Dal Vangelo di Gesù Cristo secondo Matteo 22,15-21.
In quel tempo, i farisei, avendo udito che Gesù aveva ridotto al silenzio i sadducei, ritiratisi, tennero consiglio per vedere di coglierlo in fallo nei suoi discorsi.
Mandarono dunque a lui i propri discepoli, con gli erodiani, a dirgli: «Maestro, sappiamo che sei veritiero e insegni la via di Dio secondo verità e non hai soggezione di nessuno perché non guardi in faccia ad alcuno.
Dicci dunque il tuo parere: E’ lecito o no pagare il tributo a Cesare?».
Ma Gesù, conoscendo la loro malizia, rispose: «Ipocriti, perché mi tentate?
Mostratemi la moneta del tributo». Ed essi gli presentarono un denaro.
Egli domandò loro: «Di chi è questa immagine e l’iscrizione?».
Gli risposero: «Di Cesare». Allora disse loro: «Rendete dunque a Cesare quello che è di Cesare e a Dio quello che è di Dio».
La provocazione di questa domenica è di mettere un po’ in crisi il nostro modo di ragionare e giudicare
per evidenze. Se è così facile riconoscere l’immagine e l’iscrizione di una moneta, non è altrettanto
facile riconoscere le regole di rapporto che ci sono tra l’immagine e chi usa di questa immagine per
agire con una certa libertà o per abdicare alla propria verità.

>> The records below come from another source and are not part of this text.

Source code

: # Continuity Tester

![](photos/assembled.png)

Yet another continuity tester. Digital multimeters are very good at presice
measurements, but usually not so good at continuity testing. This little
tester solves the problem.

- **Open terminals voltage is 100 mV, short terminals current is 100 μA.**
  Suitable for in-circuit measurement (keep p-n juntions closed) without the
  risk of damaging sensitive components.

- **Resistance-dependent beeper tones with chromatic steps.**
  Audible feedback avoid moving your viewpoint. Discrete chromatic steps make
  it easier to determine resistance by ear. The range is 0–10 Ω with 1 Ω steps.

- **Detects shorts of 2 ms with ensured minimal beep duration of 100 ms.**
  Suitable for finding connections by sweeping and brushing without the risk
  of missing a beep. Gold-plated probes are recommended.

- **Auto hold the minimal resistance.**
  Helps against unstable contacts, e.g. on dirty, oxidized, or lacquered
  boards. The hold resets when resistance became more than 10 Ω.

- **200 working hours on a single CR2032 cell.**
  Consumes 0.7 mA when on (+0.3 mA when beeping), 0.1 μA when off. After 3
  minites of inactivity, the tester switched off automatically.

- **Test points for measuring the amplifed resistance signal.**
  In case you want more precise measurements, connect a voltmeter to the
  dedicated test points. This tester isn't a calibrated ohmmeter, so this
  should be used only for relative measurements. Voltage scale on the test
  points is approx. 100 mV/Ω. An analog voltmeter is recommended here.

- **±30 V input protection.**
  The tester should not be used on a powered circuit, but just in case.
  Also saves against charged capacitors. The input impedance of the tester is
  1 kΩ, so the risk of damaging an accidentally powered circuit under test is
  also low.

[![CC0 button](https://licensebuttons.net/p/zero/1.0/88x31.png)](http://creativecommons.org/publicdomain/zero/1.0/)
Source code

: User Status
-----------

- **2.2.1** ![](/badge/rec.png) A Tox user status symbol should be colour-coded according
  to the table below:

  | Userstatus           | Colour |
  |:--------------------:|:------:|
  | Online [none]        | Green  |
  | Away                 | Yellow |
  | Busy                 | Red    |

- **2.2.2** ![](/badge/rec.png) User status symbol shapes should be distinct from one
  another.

La prima lettura non esita a fare menzione di un re pagano come strumento di salvezza, “Ciro”. In tal
modo una seconda provocazione è offerta come chiarimento: la rivelazione e la salvezza si danno nella
storia concreta in cui Dio accetta di giocare la sua volontà di comunione con ogni uomo e donna
riportandoci gradualmente a essere a sua immagine e somiglianza.
Un lungo processo che esige quanto Paolo definisce “fatica della carità, operosità della fede e fermezza
della speranza”.
Attraverso il commento del gesuita p. Silvano Fausti approfondiamo le risposte e l’atteggiamento di
Gesù nei confronti dei suoi oppositori che vogliono tendergli una trappola politico-religiosa con la
domanda “E’ lecito pagare il tributo a Cesare?”.
1 “Se Gesù è favorevole a pagare il tributo, perde il favore del popolo; se nega il tributo, gli erodiani,
appositamente inviati, lo denunceranno all’autorità come sovversivo.”
Perché mi tentate?: Gesù ha già vinto nel deserto le tentazioni di opporsi al potere con il potere. Ora è
tentato di rispondere con mezze verità, per non esserne schiacciato?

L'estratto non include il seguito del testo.